I also promised my niece the "Guess" outfit of her dreams if she helped babysit the boys. We went to Boston Store and she bought some "Guess" overalls, a "Guess" belt and a "Guess" shirt.
An article appeared in the local paper.
Those bangs. Ouch.
The article is incorrect - there was no wallpaper.
Larry and I determined that taxes would claim about $15,000, so we immediately deposited that much into a CD which earned another $1,000 in the year we had before it was due on April 15th, 1991. With the rest of the money we paid some bills and student loans. I gave $5,000 to my church for tithing. We saved some. I bought an armoire to put our TV in. It went way too fast.
The house? It was on the freezing front porch and the hard candy had started to "drip." My boys had been chipping off pieces and eating it. I threw it in the garbage when I won because I knew everyone would want to see it and it was a mess.
The reason for the title of this story? I told one of our friends about the contest - a corporate business man. He wasn't very interested, "So, what did you get for the cookie house? A bag of mints?" "No," I answered, "$50,000." Suddenly, he was at rapt attention and full of interest and new found respect. Why does money do that?

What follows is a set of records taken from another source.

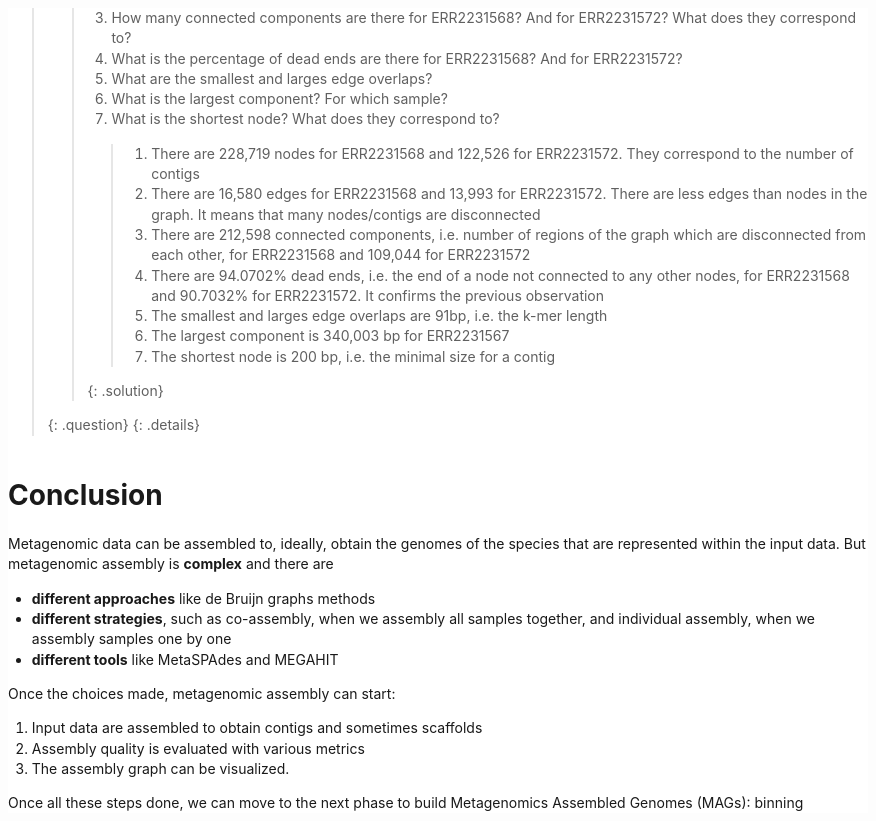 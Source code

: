 > > 3. How many connected components are there for ERR2231568? And for ERR2231572? What does they correspond to?
> > 4. What is the percentage of dead ends are there for ERR2231568? And for ERR2231572?
> > 5. What are the smallest and larges edge overlaps?
> > 6. What is the largest component? For which sample?
> > 7. What is the shortest node? What does they correspond to?
> >
> > > <solution-title></solution-title>
> > >
> > > 1. There are 228,719 nodes for ERR2231568 and 122,526 for ERR2231572. They correspond to the number of contigs
> > > 2. There are 16,580 edges for ERR2231568 and 13,993 for ERR2231572. There are less edges than nodes in the graph. It means that many nodes/contigs are disconnected
> > > 3. There are 212,598 connected components, i.e. number of regions of the graph which are disconnected from each other, for ERR2231568 and 109,044 for ERR2231572
> > > 4. There are 94.0702% dead ends, i.e. the end of a node not connected to any other nodes, for ERR2231568 and 90.7032% for ERR2231572. It confirms the previous observation
> > > 5. The smallest and larges edge overlaps are 91bp, i.e. the k-mer length
> > > 6. The largest component is 340,003 bp for ERR2231567
> > > 7. The shortest node is 200 bp, i.e. the minimal size for a contig
> > >
> > {: .solution}
> >
> {: .question}
{: .details}


# Conclusion

Metagenomic data can be assembled to, ideally, obtain the genomes of the species that are represented within the input data. But metagenomic assembly is **complex** and there are
- **different approaches** like de Bruijn graphs methods
- **different strategies**, such as co-assembly, when we assembly all samples together, and individual assembly, when we assembly samples one by one
- **different tools** like MetaSPAdes and MEGAHIT

Once the choices made, metagenomic assembly can start:
1. Input data are assembled to obtain contigs and sometimes scaffolds
2. Assembly quality is evaluated with various metrics
3. The assembly graph can be visualized.

Once all these steps done, we can move to the next phase to build Metagenomics Assembled Genomes (MAGs): binning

Most important of all, we determined that we could afford to have another child and I delivered a healthy baby girl on April 20, 1991... should have named her Ginger.
Saturday, December 19, 2009
Is this story over yet? I didn't think it would take so long! Sorry if my telling exceeds your attention span, dear blog reader. OK, where was I? The entry was sent in, the gingerbread house was relegated to the unheated porch, I got some sleep and went on with my life... January... February... March... March is when I started to think about the contest again. That's when Brach's said they would be notifying winners. Maybe I was delusional, but I really thought I might win something. An entertainment center would be spectacular. All we had was a TV sitting on a table.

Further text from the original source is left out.